1 Titanic Dataset Analysis

1.1 Introduction

RMS Titanic was a British passenger liner, operated by the White Star Line, that sank in the North Atlantic Ocean on 15 April 1912 after striking an iceberg during her maiden voyage from Southampton, England, to New York City, United States. RMS Titanic was the largest ship afloat at the time she entered service.

The sinking of the Titanic is one of the most infamous shipwrecks in history resulted in more than 1,500 people died out of estimated 2,224 passengers and crew aboard the ship, making it the deadliest sinking of a single ship up to that time.

The dataset used in this LBB Project of Programming for Data Science (with R) is provided by Kaggle.

1.2 Dataset Overview

Datasets provided by Kaggle contains two similar datasets that include passenger information like name, age, gender, socio-economic class, etc.

One dataset is titled train.csv and the other is titled test.csv.

train.csv dataset will contain the details of a subset of the passengers on board (891 to be exact) and importantly, will reveal whether they survived or not, also known as the “ground truth”.

test.csv dataset contains similar information as train.csv but does not disclose the “ground truth” for each passenger.

For the purpose of this LBB Project, the dataset that will be used for further analysis is the merging of the two datasets above without the information of the “ground truth”.

2 Data Wrangling Process

Before we can perform further analysis on our dataset, the first step is to prepare the dataset itself.

2.1 Import Libraries

We set the groundwork by importing the necessary packages.

# Install necessary packages
library(readr)
library(dplyr)
library(gtools)
library(lubridate)                                               

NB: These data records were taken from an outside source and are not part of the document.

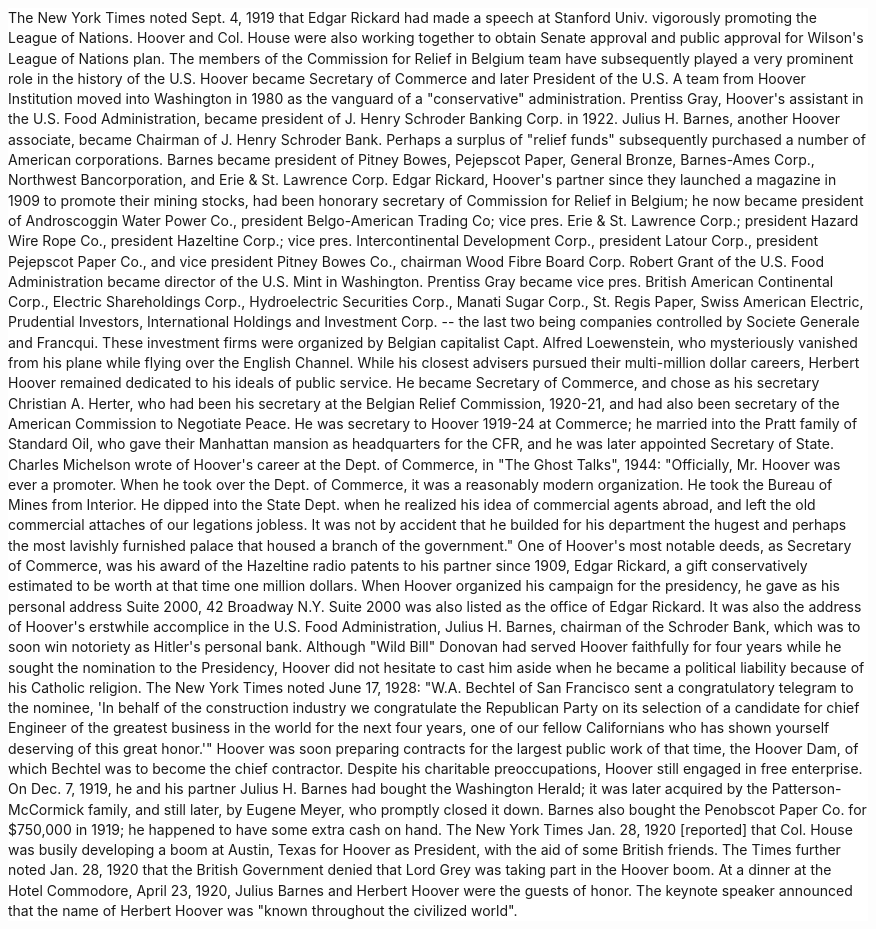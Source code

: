The New York Times noted Sept. 4, 1919 that Edgar Rickard had made a speech at Stanford Univ. vigorously promoting the League of Nations. Hoover and Col. House were also working together to obtain Senate approval and public approval for Wilson's League of Nations plan.
The members of the Commission for Relief in Belgium team have subsequently played a very prominent role in the history of the U.S. Hoover became Secretary of Commerce and later President of the U.S. A team from Hoover Institution moved into Washington in 1980 as the vanguard of a "conservative" administration. Prentiss Gray, Hoover's assistant in the U.S. Food Administration, became president of J. Henry Schroder Banking Corp. in 1922. Julius H. Barnes, another Hoover associate, became Chairman of J. Henry Schroder Bank. Perhaps a surplus of "relief funds" subsequently purchased a number of American corporations. Barnes became president of Pitney Bowes, Pejepscot Paper, General Bronze, Barnes-Ames Corp., Northwest Bancorporation, and Erie & St. Lawrence Corp.
Edgar Rickard, Hoover's partner since they launched a magazine in 1909 to promote their mining stocks, had been honorary secretary of Commission for Relief in Belgium; he now became president of Androscoggin Water Power Co., president Belgo-American Trading Co; vice pres. Erie & St. Lawrence Corp.; president Hazard Wire Rope Co., president Hazeltine Corp.; vice pres. Intercontinental Development Corp., president Latour Corp., president Pejepscot Paper Co., and vice president Pitney Bowes Co., chairman Wood Fibre Board Corp.
Robert Grant of the U.S. Food Administration became director of the U.S. Mint in Washington. Prentiss Gray became vice pres. British American Continental Corp., Electric Shareholdings Corp., Hydroelectric Securities Corp., Manati Sugar Corp., St. Regis Paper, Swiss American Electric, Prudential Investors, International Holdings and Investment Corp. -- the last two being companies controlled by Societe Generale and Francqui. These investment firms were organized by Belgian capitalist Capt. Alfred Loewenstein, who mysteriously vanished from his plane while flying over the English Channel.
While his closest advisers pursued their multi-million dollar careers, Herbert Hoover remained dedicated to his ideals of public service. He became Secretary of Commerce, and chose as his secretary Christian A. Herter, who had been his secretary at the Belgian Relief Commission, 1920-21, and had also been secretary of the American Commission to Negotiate Peace. He was secretary to Hoover 1919-24 at Commerce; he married into the Pratt family of Standard Oil, who gave their Manhattan mansion as headquarters for the CFR, and he was later appointed Secretary of State.
Charles Michelson wrote of Hoover's career at the Dept. of Commerce, in "The Ghost Talks", 1944:
"Officially, Mr. Hoover was ever a promoter. When he took over the Dept. of Commerce, it was a reasonably modern organization. He took the Bureau of Mines from Interior. He dipped into the State Dept. when he realized his idea of commercial agents abroad, and left the old commercial attaches of our legations jobless. It was not by accident that he builded for his department the hugest and perhaps the most lavishly furnished palace that housed a branch of the government."
One of Hoover's most notable deeds, as Secretary of Commerce, was his award of the Hazeltine radio patents to his partner since 1909, Edgar Rickard, a gift conservatively estimated to be worth at that time one million dollars. When Hoover organized his campaign for the presidency, he gave as his personal address Suite 2000, 42 Broadway N.Y. Suite 2000 was also listed as the office of Edgar Rickard. It was also the address of Hoover's erstwhile accomplice in the U.S. Food Administration, Julius H. Barnes, chairman of the Schroder Bank, which was to soon win notoriety as Hitler's personal bank.
Although "Wild Bill" Donovan had served Hoover faithfully for four years while he sought the nomination to the Presidency, Hoover did not hesitate to cast him aside when he became a political liability because of his Catholic religion. The New York Times noted June 17, 1928:
"W.A. Bechtel of San Francisco sent a congratulatory telegram to the nominee, 'In behalf of the construction industry we congratulate the Republican Party on its selection of a candidate for chief Engineer of the greatest business in the world for the next four years, one of our fellow Californians who has shown yourself deserving of this great honor.'"
Hoover was soon preparing contracts for the largest public work of that time, the Hoover Dam, of which Bechtel was to become the chief contractor.
Despite his charitable preoccupations, Hoover still engaged in free enterprise. On Dec. 7, 1919, he and his partner Julius H. Barnes had bought the Washington Herald; it was later acquired by the Patterson-McCormick family, and still later, by Eugene Meyer, who promptly closed it down. Barnes also bought the Penobscot Paper Co. for $750,000 in 1919; he happened to have some extra cash on hand. The New York Times Jan. 28, 1920 [reported] that Col. House was busily developing a boom at Austin, Texas for Hoover as President, with the aid of some British friends. The Times further noted Jan. 28, 1920 that the British Government denied that Lord Grey was taking part in the Hoover boom.
At a dinner at the Hotel Commodore, April 23, 1920, Julius Barnes and Herbert Hoover were the guests of honor. The keynote speaker announced that the name of Herbert Hoover was "known throughout the civilized world".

2.2 Exploratory of the Original Kaggle Datasets

Before we can create the dataset, we will check the informations contain in each original kaggle datasets train.csv and test.csv.

2.2.1 Train Dataset

# Read the first dataset
train <- read.csv("data_input/train.csv")

# Check the structure of first dataset
str(train)
#> 'data.frame':    891 obs. of  12 variables:
#>  $ PassengerId: int  1 2 3 4 5 6 7 8 9 10 ...
#>  $ Survived   : int  0 1 1 1 0 0 0 0 1 1 ...
#>  $ Pclass     : int  3 1 3 1 3 3 1 3 3 2 ...
#>  $ Name       : chr  "Braund, Mr. Owen Harris" "Cumings, Mrs. John Bradley (Florence Briggs Thayer)" "Heikkinen, Miss. Laina" "Futrelle, Mrs. Jacques Heath (Lily May Peel)" ...
#>  $ Sex        : chr  "male" "female" "female" "female" ...
#>  $ Age        : num  22 38 26 35 35 NA 54 2 27 14 ...
#>  $ SibSp      : int  1 1 0 1 0 0 0 3 0 1 ...
#>  $ Parch      : int  0 0 0 0 0 0 0 1 2 0 ...
#>  $ Ticket     : chr  "A/5 21171" "PC 17599" "STON/O2. 3101282" "113803" ...
#>  $ Fare       : num  7.25 71.28 7.92 53.1 8.05 ...
#>  $ Cabin      : chr  "" "C85" "" "C123" ...
#>  $ Embarked   : chr  "S" "C" "S" "S" ...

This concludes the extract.